"Ne derseniz uyacağım?" Diyen Rob bir elini Tuğra'nın, diğer elini Emir'in omzuna koymuştu.

"Kalmak istiyorum" Tuğra'nın sözleriyle nedense ben de derin bir nefes aldım. Burada kalmalarını istiyordum. Emir, kafasını sallarken Tuğra'nın sesini duydum tekrar.

"Dougal, 1 saate akşam yemeği olacağını söyledi. Üzerinizi değiştirin de yemekte buluşuruz." Kaşlarımı çatarak onu dinledim çünkü akşam yemeğini yemiştik. Dougal neden akşam yemeği yiyeceğiz demişti ki?

Rob, kenarda duran valizlere yürüyerek eline aldı ve hep birlikte odadan çıkmaya başladılar.
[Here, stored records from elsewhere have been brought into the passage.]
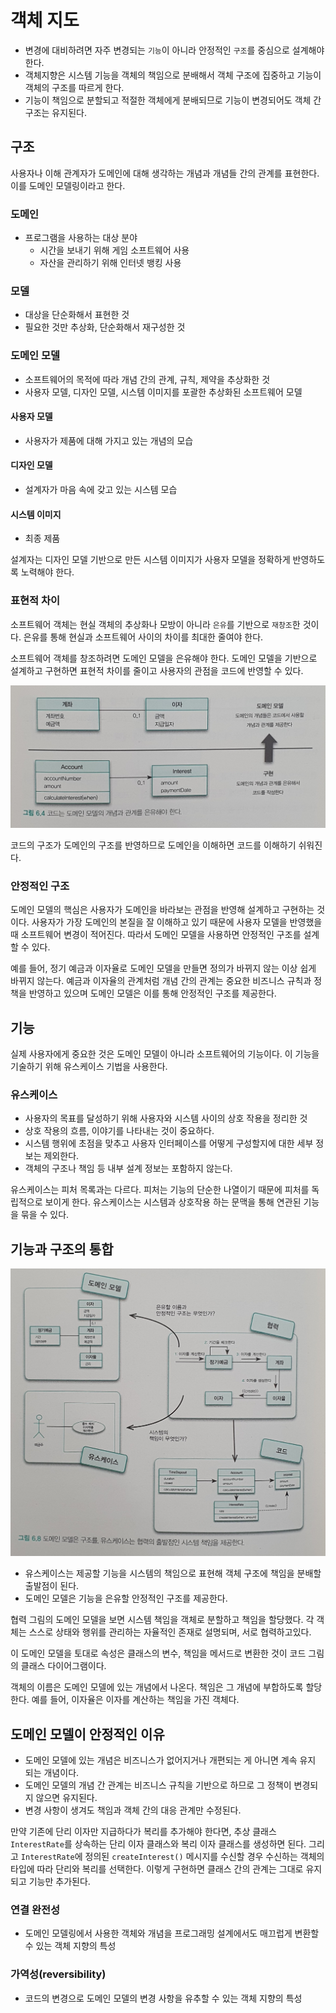 # 객체 지도

- 변경에 대비하려면 자주 변경되는 `기능`이 아니라 안정적인 `구조`를 중심으로 설계해야 한다.
- 객체지향은 시스템 기능을 객체의 책임으로 분배해서 객체 구조에 집중하고 기능이 객체의 구조를 따르게 한다.
- 기능이 책임으로 분할되고 적절한 객체에게 분배되므로 기능이 변경되어도 객체 간 구조는 유지된다.

## 구조

사용자나 이해 관계자가 도메인에 대해 생각하는 개념과 개념들 간의 관계를 표현한다. 이를 도메인 모델링이라고 한다.

### 도메인

- 프로그램을 사용하는 대상 분야
    - 시간을 보내기 위해 게임 소프트웨어 사용
    - 자산을 관리하기 위해 인터넷 뱅킹 사용
    
### 모델

- 대상을 단순화해서 표현한 것
- 필요한 것만 추상화, 단순화해서 재구성한 것

### 도메인 모델

- 소프트웨어의 목적에 따라 개념 간의 관계, 규칙, 제약을 추상화한 것
- 사용자 모델, 디자인 모델, 시스템 이미지를 포괄한 추상화된 소프트웨어 모델

#### 사용자 모델

- 사용자가 제품에 대해 가지고 있는 개념의 모습

#### 디자인 모델

- 설계자가 마음 속에 갖고 있는 시스템 모습

#### 시스템 이미지

- 최종 제품

설계자는 디자인 모델 기반으로 만든 시스템 이미지가 사용자 모델을 정확하게 반영하도록 노력해야 한다.

### 표현적 차이

소프트웨어 객체는 현실 객체의 추상화나 모방이 아니라 `은유`를 기반으로 `재창조`한 것이다. 은유를 통해 현실과 소프트웨어 사이의 차이를 최대한 줄여야 한다.

소프트웨어 객체를 창조하려면 도메인 모델을 은유해야 한다. 도메인 모델을 기반으로 설계하고 구현하면 표현적 차이를 줄이고 사용자의 관점을 코드에 반영할 수 있다.

![](../객체지향의%20사실과%20오해/assets/KakaoTalk_Photo_2021-04-04-21-31-06.jpeg)

코드의 구조가 도메인의 구조를 반영하므로 도메인을 이해하면 코드를 이해하기 쉬워진다.

### 안정적인 구조

도메인 모델의 핵심은 사용자가 도메인을 바라보는 관점을 반영해 설계하고 구현하는 것이다. 사용자가 가장 도메인의 본질을 잘 이해하고 있기 때문에 사용자 모델을 반영했을 때 소프트웨어 변경이 적어진다. 따라서 도메인 모델을 사용하면 안정적인 구조를 설계할 수 있다.

예를 들어, 정기 예금과 이자율로 도메인 모델을 만들면 정의가 바뀌지 않는 이상 쉽게 바뀌지 않는다. 예금과 이자율의 관계처럼 개념 간의 관계는 중요한 비즈니스 규칙과 정책을 반영하고 있으며 도메인 모델은 이를 통해 안정적인 구조를 제공한다.

## 기능

실제 사용자에게 중요한 것은 도메인 모델이 아니라 소프트웨어의 기능이다. 이 기능을 기술하기 위해 유스케이스 기법을 사용한다.

### 유스케이스

- 사용자의 목표를 달성하기 위해 사용자와 시스템 사이의 상호 작용을 정리한 것
- 상호 작용의 흐름, 이야기를 나타내는 것이 중요하다.
- 시스템 행위에 초점을 맞추고 사용자 인터페이스를 어떻게 구성할지에 대한 세부 정보는 제외한다.
- 객체의 구조나 책임 등 내부 설계 정보는 포함하지 않는다.

유스케이스는 피처 목록과는 다르다. 피처는 기능의 단순한 나열이기 때문에 피처를 독립적으로 보이게 한다. 유스케이스는 시스템과 상호작용 하는 문맥을 통해 연관된 기능을 묶을 수 있다.

## 기능과 구조의 통합

![](../객체지향의%20사실과%20오해/assets/KakaoTalk_Photo_2021-04-04-21-44-37.jpeg)

- 유스케이스는 제공할 기능을 시스템의 책임으로 표현해 객체 구조에 책임을 분배할 출발점이 된다.
- 도메인 모델은 기능을 은유할 안정적인 구조를 제공한다.


협력 그림의 도메인 모델을 보면 시스템 책임을 객체로 분할하고 책임을 할당했다. 각 객체는 스스로 상태와 행위를 관리하는 자율적인 존재로 설명되며, 서로 협력하고있다.

이 도메인 모델을 토대로 속성은 클래스의 변수, 책임을 메서드로 변환한 것이 코드 그림의 클래스 다이어그램이다.

객체의 이름은 도메인 모델에 있는 개념에서 나온다. 책임은 그 개념에 부합하도록 할당한다. 예를 들어, 이자율은 이자를 계산하는 책임을 가진 객체다.

## 도메인 모델이 안정적인 이유

- 도메인 모델에 있는 개념은 비즈니스가 없어지거나 개편되는 게 아니면 계속 유지 되는 개념이다.
- 도메인 모델의 개념 간 관계는 비즈니스 규칙을 기반으로 하므로 그 정책이 변경되지 않으면 유지된다.
- 변경 사항이 생겨도 책임과 객체 간의 대응 관계만 수정된다.

만약 기존에 단리 이자만 지급하다가 복리를 추가해야 한다면, 추상 클래스 `InterestRate`를 상속하는 단리 이자 클래스와 복리 이자 클래스를 생성하면 된다. 그리고 `InterestRate`에 정의된 `createInterest()` 메시지를 수신할 경우 수신하는 객체의 타입에 따라 단리와 복리를 선택한다. 이렇게 구현하면 클래스 간의 관계는 그대로 유지되고 기능만 추가된다.

### 연결 완전성

- 도메인 모델링에서 사용한 객체와 개념을 프로그래밍 설계에서도 매끄럽게 변환할 수 있는 객체 지향의 특성

### 가역성(reversibility)

- 코드의 변경으로 도메인 모델의 변경 사항을 유추할 수 있는 객체 지향의 특성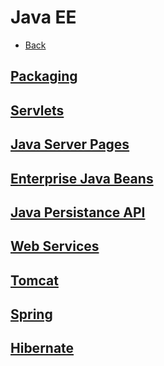 # Java EE

+ [Back](../README.md)

## [Packaging](package/README.md)
## [Servlets](servlet/README.md)
## [Java Server Pages](jsp/README.md)
## [Enterprise Java Beans](ejb/README.md)
## [Java Persistance API](jpa/README.md)
## [Web Services](webservices/README.md)
## [Tomcat](tomcat/README.md)
## [Spring](spring/README.md)
## [Hibernate](hibernate/README.md)
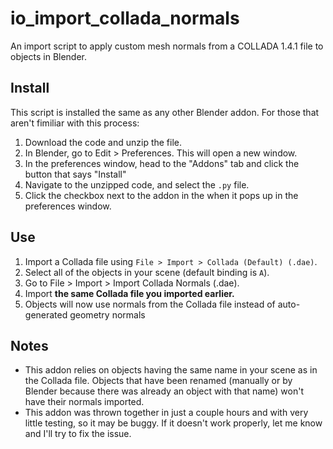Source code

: # io_import_collada_normals
An import script to apply custom mesh normals from a COLLADA 1.4.1 file to objects in Blender.

## Install
This script is installed the same as any other Blender addon. For those that aren't fimiliar with this process:
1. Download the code and unzip the file.
2. In Blender, go to Edit > Preferences. This will open a new window.
3. In the preferences window, head to the "Addons" tab and click the button that says "Install"
4. Navigate to the unzipped code, and select the `.py` file.
5. Click the checkbox next to the addon in the when it pops up in the preferences window.

## Use
1. Import a Collada file using `File > Import > Collada (Default) (.dae)`.
2. Select all of the objects in your scene (default binding is `A`).
3. Go to File > Import > Import Collada Normals (.dae).
4. Import **the same Collada file you imported earlier.**
5. Objects will now use normals from the Collada file instead of auto-generated geometry normals

## Notes
* This addon relies on objects having the same name in your scene as in the Collada file. Objects that have been renamed (manually or by Blender because there was already an object with that name) won't have their normals imported.
* This addon was thrown together in just a couple hours and with very little testing, so it may be buggy. If it doesn't work properly, let me know and I'll try to fix the issue.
Tuğra, odadan çıkmadan bana çok içten bir gülümseme göndermişti.

Tuğra

Odaya geldiğimde içimde hem sıkıntı, hem üzüntü, hem kırgınlık, hem sevinç ve dolu dolu aşk vardı. Dougal, odamı hiç dokunmadan bırakmıştı. Asıl olay bu değildi elbette; vazoya çalışan kızların çiçek koymayacağını biliyordum. Boş, kilitli bir odaya neden çalışan kızlar canlı çiçek koysun ki? Bu kesinlikle Dougal'ın işiydi. Bu olay bende öyle bir umut doğurmuştu ki belki de hiçbir şey için hâlâ geç değildir. Sadece Dougal'ı doğru yönlendirerek bana olan hislerini hatırlamasını sağlayacaktım. Bunu da elbette kendim gibi olarak yapacaktım. Ancak Dougal'ın dibindeyken ona dokunmadan, sarılmadan, öpmeden nasıl duracaktım bilmiyorum. Onunla ilişkimiz çok ileriye gitmese de bazı şeyleri yaşamıştık ve yakınlaşmıştık. Kendini durduran hep Dougal olmuştu ama buna şu an minnettardım. Beni unutunca yaşadığımız özel anları da unutması beni daha fazla kahrederdi. Gerçi ilk öpücüğümüzü bile hatırlamaması içimi yakarken, elimden gelen tek şey bardağın dolu tarafını düşünmek oluyordu.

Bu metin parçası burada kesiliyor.